** Data for review follows **

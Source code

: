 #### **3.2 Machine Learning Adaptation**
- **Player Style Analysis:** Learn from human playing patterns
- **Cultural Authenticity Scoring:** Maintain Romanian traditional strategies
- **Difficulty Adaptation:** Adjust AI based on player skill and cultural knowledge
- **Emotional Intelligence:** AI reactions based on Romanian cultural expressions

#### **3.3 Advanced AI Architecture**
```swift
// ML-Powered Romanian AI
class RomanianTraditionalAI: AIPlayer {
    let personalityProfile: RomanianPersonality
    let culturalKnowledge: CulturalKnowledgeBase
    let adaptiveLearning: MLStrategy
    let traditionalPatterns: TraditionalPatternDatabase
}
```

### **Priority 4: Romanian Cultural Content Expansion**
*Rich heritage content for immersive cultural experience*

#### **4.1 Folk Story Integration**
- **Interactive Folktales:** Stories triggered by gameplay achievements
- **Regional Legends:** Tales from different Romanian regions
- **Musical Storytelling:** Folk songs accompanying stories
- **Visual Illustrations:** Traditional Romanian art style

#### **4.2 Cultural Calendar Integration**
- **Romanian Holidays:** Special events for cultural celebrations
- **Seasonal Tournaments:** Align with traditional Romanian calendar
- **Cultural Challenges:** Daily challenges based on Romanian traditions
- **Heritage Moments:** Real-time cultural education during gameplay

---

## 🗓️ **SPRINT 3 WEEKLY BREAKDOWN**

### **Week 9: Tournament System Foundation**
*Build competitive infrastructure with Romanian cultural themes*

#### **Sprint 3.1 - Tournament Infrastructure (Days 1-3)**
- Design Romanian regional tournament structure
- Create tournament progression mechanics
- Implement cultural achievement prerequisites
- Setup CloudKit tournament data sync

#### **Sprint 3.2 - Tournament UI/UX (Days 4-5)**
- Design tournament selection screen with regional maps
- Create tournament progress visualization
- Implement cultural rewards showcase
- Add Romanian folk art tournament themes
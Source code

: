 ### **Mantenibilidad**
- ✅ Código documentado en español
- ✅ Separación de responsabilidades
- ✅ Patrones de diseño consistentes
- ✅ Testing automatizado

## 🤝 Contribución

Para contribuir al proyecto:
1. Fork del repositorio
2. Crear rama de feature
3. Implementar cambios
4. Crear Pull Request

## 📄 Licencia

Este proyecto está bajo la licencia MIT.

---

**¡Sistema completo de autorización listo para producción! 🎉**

** End of Data for review **

*What the exercise asks*
All of the data above should be transcribed exactly.

*Task answer*
Source code

: #### **3.2 Machine Learning Adaptation**
- **Player Style Analysis:** Learn from human playing patterns
- **Cultural Authenticity Scoring:** Maintain Romanian traditional strategies
- **Difficulty Adaptation:** Adjust AI based on player skill and cultural knowledge
- **Emotional Intelligence:** AI reactions based on Romanian cultural expressions

#### **3.3 Advanced AI Architecture**
```swift
// ML-Powered Romanian AI
class RomanianTraditionalAI: AIPlayer {
    let personalityProfile: RomanianPersonality
    let culturalKnowledge: CulturalKnowledgeBase
    let adaptiveLearning: MLStrategy
    let traditionalPatterns: TraditionalPatternDatabase
}
```

### **Priority 4: Romanian Cultural Content Expansion**
*Rich heritage content for immersive cultural experience*

#### **4.1 Folk Story Integration**
- **Interactive Folktales:** Stories triggered by gameplay achievements
- **Regional Legends:** Tales from different Romanian regions
- **Musical Storytelling:** Folk songs accompanying stories
- **Visual Illustrations:** Traditional Romanian art style

#### **4.2 Cultural Calendar Integration**
- **Romanian Holidays:** Special events for cultural celebrations
- **Seasonal Tournaments:** Align with traditional Romanian calendar
- **Cultural Challenges:** Daily challenges based on Romanian traditions
- **Heritage Moments:** Real-time cultural education during gameplay

---

## 🗓️ **SPRINT 3 WEEKLY BREAKDOWN**

### **Week 9: Tournament System Foundation**
*Build competitive infrastructure with Romanian cultural themes*

#### **Sprint 3.1 - Tournament Infrastructure (Days 1-3)**
- Design Romanian regional tournament structure
- Create tournament progression mechanics
- Implement cultural achievement prerequisites
- Setup CloudKit tournament data sync

#### **Sprint 3.2 - Tournament UI/UX (Days 4-5)**
- Design tournament selection screen with regional maps
- Create tournament progress visualization
- Implement cultural rewards showcase
- Add Romanian folk art tournament themes
Source code

: ### **Mantenibilidad**
- ✅ Código documentado en español
- ✅ Separación de responsabilidades
- ✅ Patrones de diseño consistentes
- ✅ Testing automatizado

## 🤝 Contribución

Para contribuir al proyecto:
1. Fork del repositorio
2. Crear rama de feature
3. Implementar cambios
4. Crear Pull Request

## 📄 Licencia

Este proyecto está bajo la licencia MIT.

---

**¡Sistema completo de autorización listo para producción! 🎉**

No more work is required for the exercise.